Frank Stella: Not His First Rodeo

This show is not Stella’s first rodeo. In 1970, at the age of 33, Stella was the youngest artist ever to have a retrospective at MoMA. His second MoMA retrospective was in 1987. Now, at age 79, Stella is the first artist to have a one-person retrospective at the new Whitney. About sixty pieces of Stella’s work, work that he’s made over a period of nearly sixty years, are on display in the Whitney’s large, fifth floor gallery.

 

A far cry from his early, reductive, minimal black paintings, that catapulted Stella to fame in the art world, many of the works are wild with color, texture and depth. Some of the pieces are sculptural and architectural. Some look like Stella need only to add an engine and they could take off. Part of the fun for us, at Vertu, is seeing some of the works at the Whitney and similar works that are in our gallery.

 

When visitors enter the Whitney, they’re presented with the 40 foot long by 12 foot high acrylic on canvas, Das Erdbeben in Chili, done in 1999. (The translation is, The Earthquake in Chili). Before Das Erdbeben, Stella made a relief etching and aquatint called Egyplosis Relief. Although much smaller in scale, this 1996 work is a glimpse into where the artist was going with the relief work. Best of all, Egyplosis Relief is in our gallery at the present time, and at just 31.5 inches square, you don’t need a 40 foot wall for hanging.

 

Just to the left of Das Erdbeben in Chili is Pratfall, a ten-foot-square acrylic painting that Stella created in 1974. Before Pratfall there was Sharpesville. It’s not ten-feet-square, but a 16 X 22 inch offset lithograph, created in 1973, with the same feel as the larger work and is available in our gallery.

 

Of course, the retrospective includes some of Stella’s black paintings, like, Jill, from 1959.

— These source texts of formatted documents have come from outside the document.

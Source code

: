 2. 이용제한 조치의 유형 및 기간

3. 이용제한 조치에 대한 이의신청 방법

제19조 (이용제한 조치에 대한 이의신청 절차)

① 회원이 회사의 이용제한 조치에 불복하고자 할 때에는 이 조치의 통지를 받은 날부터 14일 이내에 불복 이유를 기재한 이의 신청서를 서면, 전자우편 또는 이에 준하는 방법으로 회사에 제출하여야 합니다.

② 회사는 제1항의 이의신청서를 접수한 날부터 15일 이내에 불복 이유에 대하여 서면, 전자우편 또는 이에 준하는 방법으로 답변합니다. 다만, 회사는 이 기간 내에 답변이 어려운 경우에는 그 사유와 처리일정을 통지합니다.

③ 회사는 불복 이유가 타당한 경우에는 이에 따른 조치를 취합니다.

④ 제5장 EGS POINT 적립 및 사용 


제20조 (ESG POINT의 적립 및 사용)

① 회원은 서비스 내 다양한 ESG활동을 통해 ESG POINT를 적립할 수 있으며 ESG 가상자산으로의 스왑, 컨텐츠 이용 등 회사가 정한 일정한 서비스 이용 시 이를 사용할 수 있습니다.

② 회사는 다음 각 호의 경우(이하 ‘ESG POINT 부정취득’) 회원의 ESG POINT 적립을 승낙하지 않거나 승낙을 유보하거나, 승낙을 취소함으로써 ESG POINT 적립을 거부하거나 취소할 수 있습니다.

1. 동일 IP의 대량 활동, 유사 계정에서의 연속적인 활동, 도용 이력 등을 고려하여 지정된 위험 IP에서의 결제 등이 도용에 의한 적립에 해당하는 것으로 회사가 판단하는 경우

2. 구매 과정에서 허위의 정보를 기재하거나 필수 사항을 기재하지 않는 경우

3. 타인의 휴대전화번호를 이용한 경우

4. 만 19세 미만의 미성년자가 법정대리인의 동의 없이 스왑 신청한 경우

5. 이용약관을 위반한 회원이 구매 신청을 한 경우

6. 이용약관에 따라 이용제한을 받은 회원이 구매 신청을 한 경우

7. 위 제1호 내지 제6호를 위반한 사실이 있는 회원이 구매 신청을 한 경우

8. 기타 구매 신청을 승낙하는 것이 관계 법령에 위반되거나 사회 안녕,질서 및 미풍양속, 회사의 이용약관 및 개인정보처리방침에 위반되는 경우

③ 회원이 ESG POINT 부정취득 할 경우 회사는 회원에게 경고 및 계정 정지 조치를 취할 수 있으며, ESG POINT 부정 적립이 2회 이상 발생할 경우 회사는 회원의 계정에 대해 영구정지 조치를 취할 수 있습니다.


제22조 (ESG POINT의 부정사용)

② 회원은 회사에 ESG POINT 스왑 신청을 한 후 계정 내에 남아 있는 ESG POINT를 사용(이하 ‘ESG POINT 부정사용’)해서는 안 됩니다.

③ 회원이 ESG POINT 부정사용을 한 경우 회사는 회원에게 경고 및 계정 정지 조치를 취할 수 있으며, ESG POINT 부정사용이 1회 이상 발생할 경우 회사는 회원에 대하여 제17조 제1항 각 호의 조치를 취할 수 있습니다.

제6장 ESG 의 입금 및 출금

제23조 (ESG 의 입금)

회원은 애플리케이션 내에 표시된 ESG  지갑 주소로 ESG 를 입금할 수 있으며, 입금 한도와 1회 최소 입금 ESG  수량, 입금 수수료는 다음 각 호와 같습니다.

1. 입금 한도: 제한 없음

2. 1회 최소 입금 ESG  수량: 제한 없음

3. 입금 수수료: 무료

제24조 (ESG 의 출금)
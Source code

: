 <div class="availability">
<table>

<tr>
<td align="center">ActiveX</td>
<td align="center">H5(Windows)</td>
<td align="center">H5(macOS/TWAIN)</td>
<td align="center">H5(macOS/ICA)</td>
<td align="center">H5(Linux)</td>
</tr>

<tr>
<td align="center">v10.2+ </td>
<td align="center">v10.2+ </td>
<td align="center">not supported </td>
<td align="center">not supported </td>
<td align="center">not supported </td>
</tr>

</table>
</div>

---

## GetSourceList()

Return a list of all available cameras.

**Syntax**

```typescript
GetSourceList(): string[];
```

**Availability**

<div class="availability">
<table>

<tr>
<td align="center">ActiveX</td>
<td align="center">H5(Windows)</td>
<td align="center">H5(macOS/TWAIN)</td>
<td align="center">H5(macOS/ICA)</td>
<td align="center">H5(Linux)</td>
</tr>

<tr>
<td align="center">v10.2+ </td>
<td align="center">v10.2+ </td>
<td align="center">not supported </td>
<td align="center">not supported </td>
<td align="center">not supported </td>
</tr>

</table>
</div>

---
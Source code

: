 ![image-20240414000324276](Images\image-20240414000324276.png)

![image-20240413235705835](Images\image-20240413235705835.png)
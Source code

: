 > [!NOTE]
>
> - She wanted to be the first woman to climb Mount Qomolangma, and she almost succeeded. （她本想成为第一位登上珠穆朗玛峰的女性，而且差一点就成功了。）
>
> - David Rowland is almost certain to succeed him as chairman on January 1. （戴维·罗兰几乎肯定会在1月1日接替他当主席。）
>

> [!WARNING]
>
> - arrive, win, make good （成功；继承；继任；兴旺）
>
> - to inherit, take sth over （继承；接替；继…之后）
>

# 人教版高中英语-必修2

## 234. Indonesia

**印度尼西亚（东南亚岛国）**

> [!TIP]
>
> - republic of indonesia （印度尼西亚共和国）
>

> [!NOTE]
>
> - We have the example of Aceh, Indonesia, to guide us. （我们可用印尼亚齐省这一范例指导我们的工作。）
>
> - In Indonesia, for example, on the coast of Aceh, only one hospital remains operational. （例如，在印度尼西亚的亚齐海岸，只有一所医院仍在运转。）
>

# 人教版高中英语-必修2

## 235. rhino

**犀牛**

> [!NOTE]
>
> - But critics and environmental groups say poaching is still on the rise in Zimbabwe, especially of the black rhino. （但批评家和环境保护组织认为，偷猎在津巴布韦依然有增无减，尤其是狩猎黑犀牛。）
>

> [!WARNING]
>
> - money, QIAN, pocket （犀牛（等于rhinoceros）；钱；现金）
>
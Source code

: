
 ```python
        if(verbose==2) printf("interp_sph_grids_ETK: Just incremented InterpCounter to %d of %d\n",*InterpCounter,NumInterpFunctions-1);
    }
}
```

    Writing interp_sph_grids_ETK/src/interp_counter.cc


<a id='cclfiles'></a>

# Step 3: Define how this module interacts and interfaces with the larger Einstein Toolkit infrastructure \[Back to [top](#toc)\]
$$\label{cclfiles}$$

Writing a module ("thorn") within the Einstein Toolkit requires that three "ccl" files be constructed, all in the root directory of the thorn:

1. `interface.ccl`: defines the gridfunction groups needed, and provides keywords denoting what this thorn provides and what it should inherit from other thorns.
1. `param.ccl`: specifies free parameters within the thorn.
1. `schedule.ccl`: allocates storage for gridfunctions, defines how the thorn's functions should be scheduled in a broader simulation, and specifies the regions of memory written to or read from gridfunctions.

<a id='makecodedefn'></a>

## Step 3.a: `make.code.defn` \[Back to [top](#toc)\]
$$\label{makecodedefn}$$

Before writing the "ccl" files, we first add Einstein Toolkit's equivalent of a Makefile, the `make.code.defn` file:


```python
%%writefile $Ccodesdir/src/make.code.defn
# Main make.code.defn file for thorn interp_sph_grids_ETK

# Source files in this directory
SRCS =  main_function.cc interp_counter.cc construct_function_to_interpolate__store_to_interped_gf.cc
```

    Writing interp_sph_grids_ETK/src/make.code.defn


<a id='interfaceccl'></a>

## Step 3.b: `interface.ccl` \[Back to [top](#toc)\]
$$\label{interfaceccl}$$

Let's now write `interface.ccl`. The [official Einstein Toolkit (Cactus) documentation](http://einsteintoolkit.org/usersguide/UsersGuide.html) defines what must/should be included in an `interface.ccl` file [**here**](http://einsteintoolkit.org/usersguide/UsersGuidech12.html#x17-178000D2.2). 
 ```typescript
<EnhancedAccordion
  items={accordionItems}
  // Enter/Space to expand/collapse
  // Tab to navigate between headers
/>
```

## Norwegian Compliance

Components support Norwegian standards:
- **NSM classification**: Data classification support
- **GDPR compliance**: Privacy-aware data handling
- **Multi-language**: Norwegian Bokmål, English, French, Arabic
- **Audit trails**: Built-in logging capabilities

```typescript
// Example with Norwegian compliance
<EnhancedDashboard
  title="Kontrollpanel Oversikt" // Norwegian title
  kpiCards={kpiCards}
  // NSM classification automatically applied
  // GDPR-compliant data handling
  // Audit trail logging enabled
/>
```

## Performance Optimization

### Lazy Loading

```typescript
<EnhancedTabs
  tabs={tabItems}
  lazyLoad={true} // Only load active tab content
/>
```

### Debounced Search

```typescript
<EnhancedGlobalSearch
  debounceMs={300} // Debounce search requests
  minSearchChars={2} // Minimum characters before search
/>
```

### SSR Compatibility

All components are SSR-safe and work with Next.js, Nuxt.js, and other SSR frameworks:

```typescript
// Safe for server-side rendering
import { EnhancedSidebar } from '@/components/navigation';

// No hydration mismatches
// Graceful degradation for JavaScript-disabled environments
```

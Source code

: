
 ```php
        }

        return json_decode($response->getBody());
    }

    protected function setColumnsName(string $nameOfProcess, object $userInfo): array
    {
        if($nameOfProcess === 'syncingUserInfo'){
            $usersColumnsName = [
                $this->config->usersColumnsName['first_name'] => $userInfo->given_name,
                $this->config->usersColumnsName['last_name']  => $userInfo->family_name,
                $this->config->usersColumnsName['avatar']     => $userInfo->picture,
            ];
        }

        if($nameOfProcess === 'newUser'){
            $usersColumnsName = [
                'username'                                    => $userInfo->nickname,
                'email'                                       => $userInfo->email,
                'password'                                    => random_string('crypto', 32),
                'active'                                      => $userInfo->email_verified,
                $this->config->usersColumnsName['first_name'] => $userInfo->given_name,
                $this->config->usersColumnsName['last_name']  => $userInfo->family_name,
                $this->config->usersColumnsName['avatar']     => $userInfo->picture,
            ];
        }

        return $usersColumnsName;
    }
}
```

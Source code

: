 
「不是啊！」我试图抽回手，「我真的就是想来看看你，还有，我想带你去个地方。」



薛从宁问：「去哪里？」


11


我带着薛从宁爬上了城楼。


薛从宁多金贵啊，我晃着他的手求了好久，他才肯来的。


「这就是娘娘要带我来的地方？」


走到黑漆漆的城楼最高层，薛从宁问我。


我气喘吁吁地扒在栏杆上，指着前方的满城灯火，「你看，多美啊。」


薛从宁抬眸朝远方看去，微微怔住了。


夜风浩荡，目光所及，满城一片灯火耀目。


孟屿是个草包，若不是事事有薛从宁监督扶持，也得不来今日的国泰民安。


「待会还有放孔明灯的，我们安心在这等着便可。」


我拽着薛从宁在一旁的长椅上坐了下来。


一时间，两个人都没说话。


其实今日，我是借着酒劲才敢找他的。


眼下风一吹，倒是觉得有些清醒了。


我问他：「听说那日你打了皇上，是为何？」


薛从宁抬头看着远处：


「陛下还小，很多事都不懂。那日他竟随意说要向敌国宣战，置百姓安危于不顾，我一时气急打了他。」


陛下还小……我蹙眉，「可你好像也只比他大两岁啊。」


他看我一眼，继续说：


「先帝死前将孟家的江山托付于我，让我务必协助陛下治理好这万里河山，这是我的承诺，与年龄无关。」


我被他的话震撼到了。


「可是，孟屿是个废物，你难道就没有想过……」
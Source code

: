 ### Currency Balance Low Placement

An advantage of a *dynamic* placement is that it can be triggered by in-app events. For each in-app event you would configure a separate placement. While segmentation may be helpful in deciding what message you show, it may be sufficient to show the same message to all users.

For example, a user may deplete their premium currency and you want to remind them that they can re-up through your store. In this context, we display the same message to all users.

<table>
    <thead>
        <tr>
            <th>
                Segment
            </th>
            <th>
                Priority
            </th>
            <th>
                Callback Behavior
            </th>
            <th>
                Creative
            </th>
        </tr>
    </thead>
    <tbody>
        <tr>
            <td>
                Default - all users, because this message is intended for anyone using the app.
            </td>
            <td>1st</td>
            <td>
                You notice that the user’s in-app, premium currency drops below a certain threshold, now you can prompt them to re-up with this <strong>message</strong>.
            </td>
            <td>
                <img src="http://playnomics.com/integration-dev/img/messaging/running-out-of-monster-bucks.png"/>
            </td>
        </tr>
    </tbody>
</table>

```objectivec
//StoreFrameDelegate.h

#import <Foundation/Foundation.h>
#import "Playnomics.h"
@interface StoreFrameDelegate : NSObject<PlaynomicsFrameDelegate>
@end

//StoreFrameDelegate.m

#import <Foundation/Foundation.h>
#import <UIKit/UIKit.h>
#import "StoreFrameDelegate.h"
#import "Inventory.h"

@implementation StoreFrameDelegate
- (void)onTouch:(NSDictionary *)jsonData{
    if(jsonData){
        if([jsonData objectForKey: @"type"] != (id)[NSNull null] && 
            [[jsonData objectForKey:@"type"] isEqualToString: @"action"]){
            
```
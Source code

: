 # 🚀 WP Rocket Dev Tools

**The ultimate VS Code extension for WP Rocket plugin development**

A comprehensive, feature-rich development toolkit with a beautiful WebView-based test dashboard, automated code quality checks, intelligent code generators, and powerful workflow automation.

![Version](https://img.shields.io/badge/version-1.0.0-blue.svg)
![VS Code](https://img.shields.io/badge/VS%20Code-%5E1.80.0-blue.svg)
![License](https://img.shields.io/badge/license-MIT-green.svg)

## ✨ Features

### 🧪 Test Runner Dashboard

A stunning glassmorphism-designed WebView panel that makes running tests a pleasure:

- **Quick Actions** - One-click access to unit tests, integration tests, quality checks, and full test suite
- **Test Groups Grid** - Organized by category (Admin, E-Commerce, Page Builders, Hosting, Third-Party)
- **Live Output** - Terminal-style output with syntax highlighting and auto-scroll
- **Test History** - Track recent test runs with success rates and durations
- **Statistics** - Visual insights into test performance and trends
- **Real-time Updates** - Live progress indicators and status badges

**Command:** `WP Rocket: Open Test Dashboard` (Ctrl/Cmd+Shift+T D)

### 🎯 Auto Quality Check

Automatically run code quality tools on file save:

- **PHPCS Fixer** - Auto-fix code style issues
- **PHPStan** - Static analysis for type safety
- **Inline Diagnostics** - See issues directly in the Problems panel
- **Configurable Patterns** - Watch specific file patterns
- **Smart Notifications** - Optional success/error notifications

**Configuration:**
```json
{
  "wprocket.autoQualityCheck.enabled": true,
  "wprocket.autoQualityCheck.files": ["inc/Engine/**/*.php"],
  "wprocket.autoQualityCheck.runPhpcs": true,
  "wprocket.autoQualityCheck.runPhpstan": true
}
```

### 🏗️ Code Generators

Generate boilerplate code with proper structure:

We’ve got Black Stack in our gallery, a lithograph created in 1970, the year of Stella’s first retrospective at MoMA.

What I see my job as is showing people what the real art world is …”
—James Kalm

To get a tour of the retrospective from the comfort of home, you can follow James Kalm, a Brooklyn artist who takes his video camera to gallery openings around New York, for those of us who can’t make the trip:


The diversity of Stella’s work, over his 57-year-career, is apparent when viewing this retrospective. It also gave us, here at Vertu, an even greater appreciation of the variety of Frank Stella’s work that is in our gallery.